In the entries below, find every line holding the string "password" and collect it.

Stored items:
/---

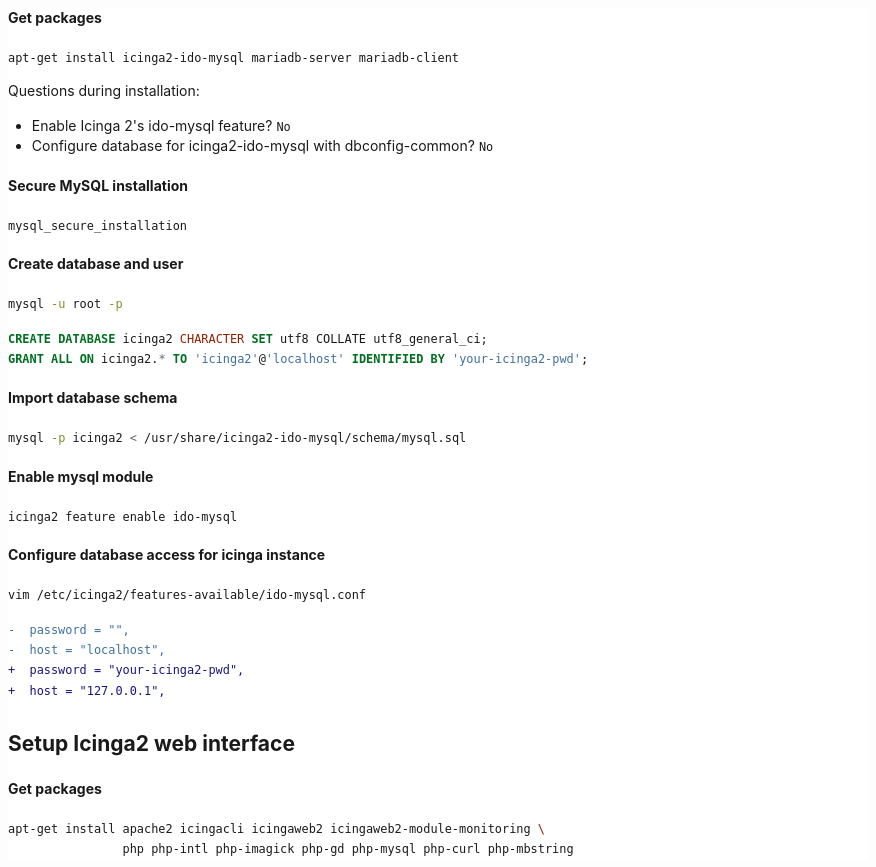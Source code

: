 #### Get packages

```bash
apt-get install icinga2-ido-mysql mariadb-server mariadb-client
```
Questions during installation:
* Enable Icinga 2's ido-mysql feature? `No`
* Configure database for icinga2-ido-mysql with dbconfig-common? `No`

#### Secure MySQL installation

```bash
mysql_secure_installation
```

#### Create database and user

```bash
mysql -u root -p
```
```sql
CREATE DATABASE icinga2 CHARACTER SET utf8 COLLATE utf8_general_ci;
GRANT ALL ON icinga2.* TO 'icinga2'@'localhost' IDENTIFIED BY 'your-icinga2-pwd';
```

#### Import database schema

```bash
mysql -p icinga2 < /usr/share/icinga2-ido-mysql/schema/mysql.sql
```

#### Enable mysql module

```bash
icinga2 feature enable ido-mysql
```

#### Configure database access for icinga instance

```bash
vim /etc/icinga2/features-available/ido-mysql.conf
```
```diff
-  password = "",
-  host = "localhost",
+  password = "your-icinga2-pwd",
+  host = "127.0.0.1",
```

## Setup Icinga2 web interface

#### Get packages

```bash
apt-get install apache2 icingacli icingaweb2 icingaweb2-module-monitoring \
                php php-intl php-imagick php-gd php-mysql php-curl php-mbstring
```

\---

▶ _Your solution_
-  password = "",
+  password = "your-icinga2-pwd",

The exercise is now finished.